Pero tampoco esa vez fue plata. Cuando volvió, a mediodía, mi padre estaba pálido pero sonriente. No se decidía entre el orgullo y la bronca. La ceniza del cigarrillo le caía sobre el banderín azul y blanco que apretujaba con los dedos humedecidos.
—Me dio la mano —le dijo a mi madre y me miró de reojo—. Me dio la mano y me dijo: "Cómo le va, Soriano".
—¿Y cómo te conoció? —preguntó mi madre, asustada.
—No sé. Me conoció el desgraciado.
En los días de más furia solía llamarlo "degenerado mental", pero aquel mediodía estaba demasiado impresionado porque el General, que iba a Mendoza en tren, se había detenido en la estación de San Luis para saludar a todos los funcionarios por su nombre. Uno por uno, hasta llegar al sobrestante de Obras Sanitarias José Vicente Soriano, responsable de las aguas que consumía la población de San Luis.
Después de aquel apretón de manos, mi padre fingió odiarlo todavía más y por las noches, a la hora de la cena, bajaba la voz como un filibustero listo para el abordaje: "¡No me voy a morir sin verlo caer!", decía, y yo me estremecía de miedo a verlo caer. Corría entonces a mirarlo sonreír en las figuritas, entre Grillo, Pescia, Fanny Navarro y Benavídez y me parecía invencible. Por las tardes, mientras preparaba el barco, veía pasar a la rubia mujer del bicicletero y el mundo de Tarzán, Kit Carson y el Corsario Negro volvía a su orden natural e inmutable.
No sé por qué cuento esto. Me vienen a la memoria un arco y una flecha.

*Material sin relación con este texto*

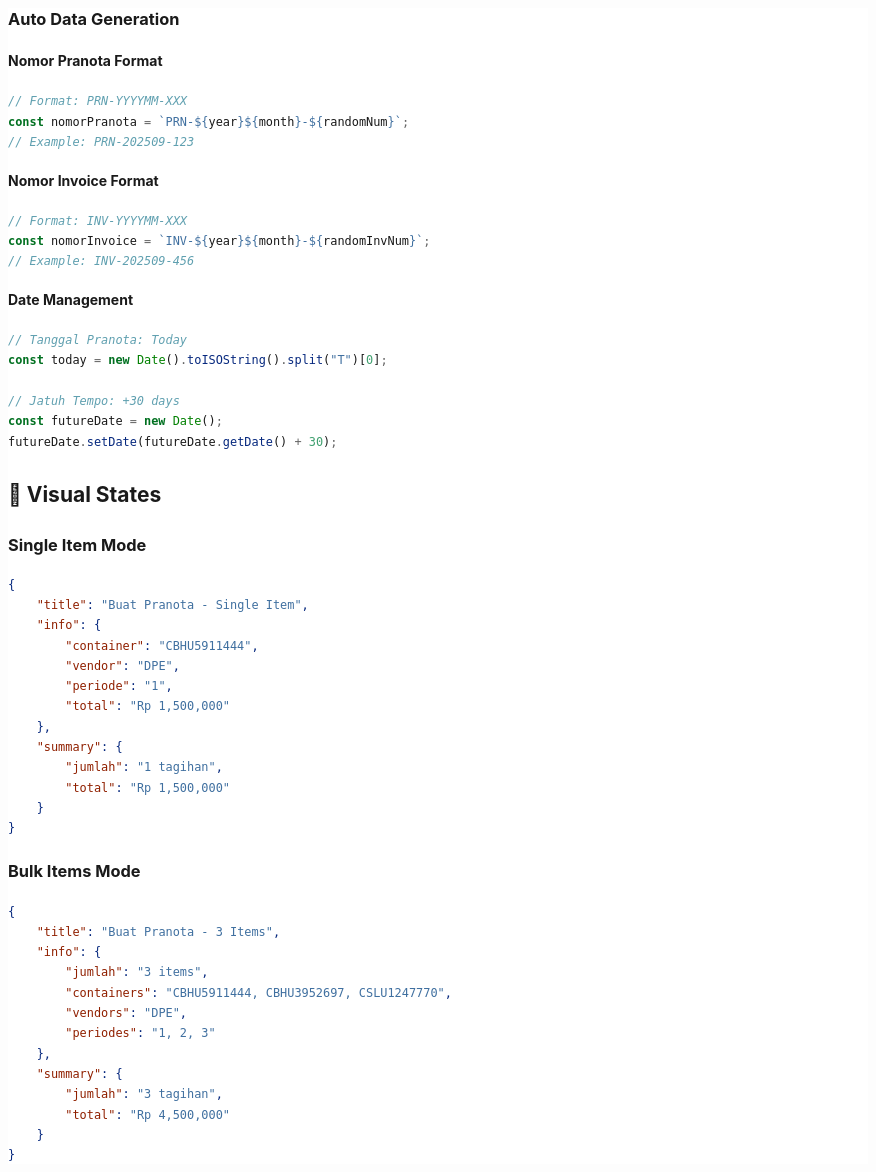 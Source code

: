 ### **Auto Data Generation**

#### **Nomor Pranota Format**

```javascript
// Format: PRN-YYYYMM-XXX
const nomorPranota = `PRN-${year}${month}-${randomNum}`;
// Example: PRN-202509-123
```

#### **Nomor Invoice Format**

```javascript
// Format: INV-YYYYMM-XXX
const nomorInvoice = `INV-${year}${month}-${randomInvNum}`;
// Example: INV-202509-456
```

#### **Date Management**

```javascript
// Tanggal Pranota: Today
const today = new Date().toISOString().split("T")[0];

// Jatuh Tempo: +30 days
const futureDate = new Date();
futureDate.setDate(futureDate.getDate() + 30);
```

## 🎨 Visual States

### **Single Item Mode**

```json
{
    "title": "Buat Pranota - Single Item",
    "info": {
        "container": "CBHU5911444",
        "vendor": "DPE",
        "periode": "1",
        "total": "Rp 1,500,000"
    },
    "summary": {
        "jumlah": "1 tagihan",
        "total": "Rp 1,500,000"
    }
}
```

### **Bulk Items Mode**

```json
{
    "title": "Buat Pranota - 3 Items",
    "info": {
        "jumlah": "3 items",
        "containers": "CBHU5911444, CBHU3952697, CSLU1247770",
        "vendors": "DPE",
        "periodes": "1, 2, 3"
    },
    "summary": {
        "jumlah": "3 tagihan",
        "total": "Rp 4,500,000"
    }
}
```
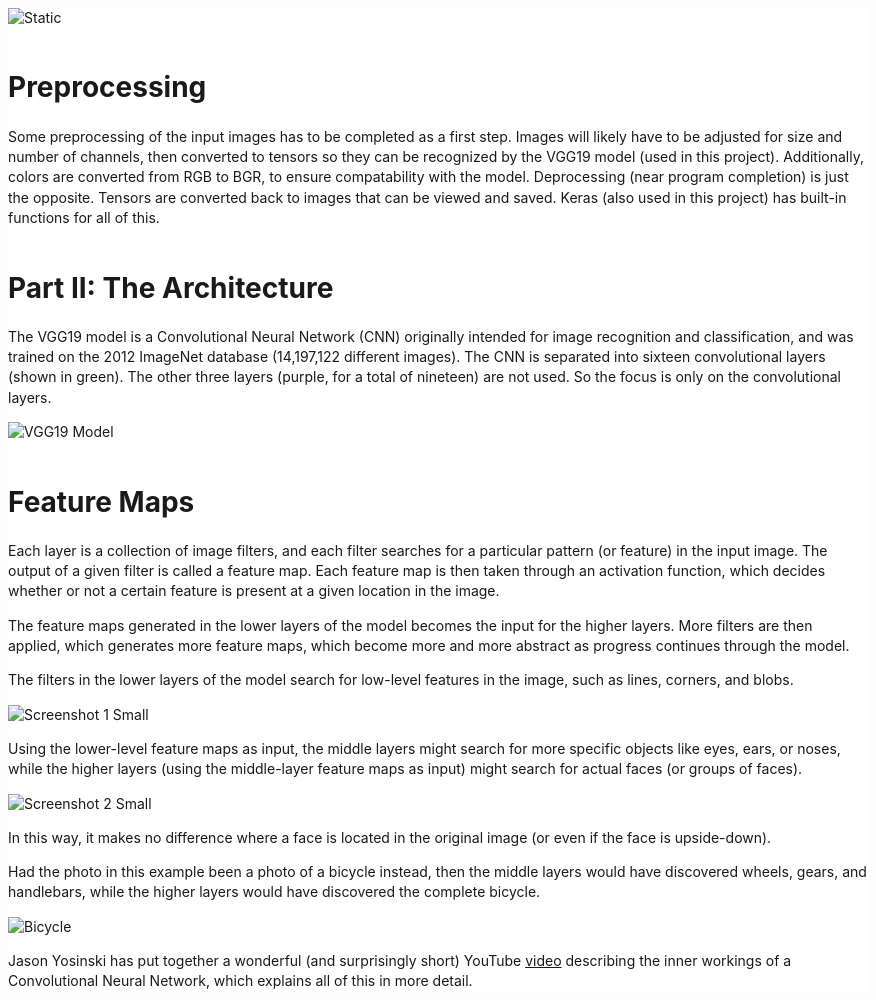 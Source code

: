![Static](https://user-images.githubusercontent.com/80790548/142705544-6075f6b0-b3d1-4ea2-a66b-47a92876eb50.jpg)

# Preprocessing
Some preprocessing of the input images has to be completed as a first step. Images will likely have to be adjusted for size and number of channels, then converted to tensors so they can be recognized by the VGG19 model (used in this project). Additionally, colors are converted from RGB to BGR, to ensure compatability with the model. Deprocessing (near program completion) is just the opposite. Tensors are converted back to images that can be viewed and saved. Keras (also used in this project) has built-in functions for all of this.

# Part II: The Architecture
The VGG19 model is a Convolutional Neural Network (CNN) originally intended for image recognition and classification, and was trained on the 2012 ImageNet database (14,197,122 different images). The CNN is separated into sixteen convolutional layers (shown in green). The other three layers (purple, for a total of nineteen) are not used. So the focus is only on the convolutional layers.

![VGG19 Model](https://user-images.githubusercontent.com/80790548/142706035-b90ac7d9-0c7f-42a0-9895-dca104919928.jpg)

# Feature Maps
Each layer is a collection of image filters, and each filter searches for a particular pattern (or feature) in the input image. The output of a given filter is called a feature map. Each feature map is then taken through an activation function, which decides whether or not a certain feature is present at a given location in the image.

The feature maps generated in the lower layers of the model becomes the input for the higher layers. More filters are then applied, which generates more feature maps, which become more and more abstract as progress continues through the model.

The filters in the lower layers of the model search for low-level features in the image, such as lines, corners, and blobs.

![Screenshot 1 Small](https://user-images.githubusercontent.com/80790548/142706834-3b2b3b08-23c9-47f5-9c4e-660b67c4b391.jpg)

Using the lower-level feature maps as input, the middle layers might search for more specific objects like eyes, ears, or noses, while the higher layers (using the middle-layer feature maps as input) might search for actual faces (or groups of faces).

![Screenshot 2 Small](https://user-images.githubusercontent.com/80790548/142706843-76e319b3-2b61-4080-8a30-2c7acc536d74.jpg)

In this way, it makes no difference where a face is located in the original image (or even if the face is upside-down).

Had the photo in this example been a photo of a bicycle instead, then the middle layers would have discovered wheels, gears, and handlebars, while the higher layers would have discovered the complete bicycle.

![Bicycle](https://user-images.githubusercontent.com/80790548/142775211-382e8329-7b4d-4230-bccd-42c44cc2493e.jpg)

Jason Yosinski has put together a wonderful (and surprisingly short) YouTube [video](https://www.youtube.com/watch?v=AgkfIQ4IGaM) describing the inner workings of a Convolutional Neural Network, which explains all of this in more detail.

Una espada de madera, un autito de carrera y el camión que tanto desprecié. También me acuerdo de la imponente llegada de un camión amarillo. Por fortuna mi padre no estaba en casa. Tocaron el timbre y salió mi madre:
—Presidencia de la Nación —dijo un tipo de uniforme. Y bajaron una inmensa caja en la que decía "Perón cumple, Evita dignifica".
Mi madre intuía, azorada, la traición del hijo. "Ya vas a ver cuando llegue tu padre", gruñía mientras yo contaba las diez camisetas blancas con vivos rojos y una amarilla para el arquero. También había una pelota con cierre de tiento y una carta del General. "Que lo disfrutes", decía. Y también: "Pónganle el nombre de Evita al cuadro".
Mi padre quería tirar la carta al fuego. Iba a pasar algún tiempo antes de que Perón cayera y muchos años más hasta que pudiera darse el gran gusto de su vida. Yo ya era grande, vivía en la Avenida de Mayo y él se había venido a Buenos Aires a buscar otro trabajo. Cuando pasó a buscarme traía la Leica envuelta en sedas y con un manual en tres idiomas. Fuimos a un bar y rebosante de orgullo me mostró su juguete. De verdad era precioso. Lentes suizos, disparador automático, qué sé yo. Le pregunté si era muy cara y me contestó con un gesto de desdén. "Vos págame los cigarrillos", dijo.
A los dos o tres meses fui a visitarlo a una ruinosa pensión de Morón y lo encontré nervioso y esquivo. "¿Dónde está la Leica?", le pregunté como al descuido y enseguida me di cuenta de que íbamos a pasar un rato en silencio. Le di un paquete de cigarrillos y cuando se puso uno entre los labios, murmuró: "Se la llevaron ayer, los degenerados... No alcancé a pagar la cuota, ¿sabés?".
Nos dimos un abrazo y nos pusimos a llorar. Mi padre por la Leica y yo por el camión aquel.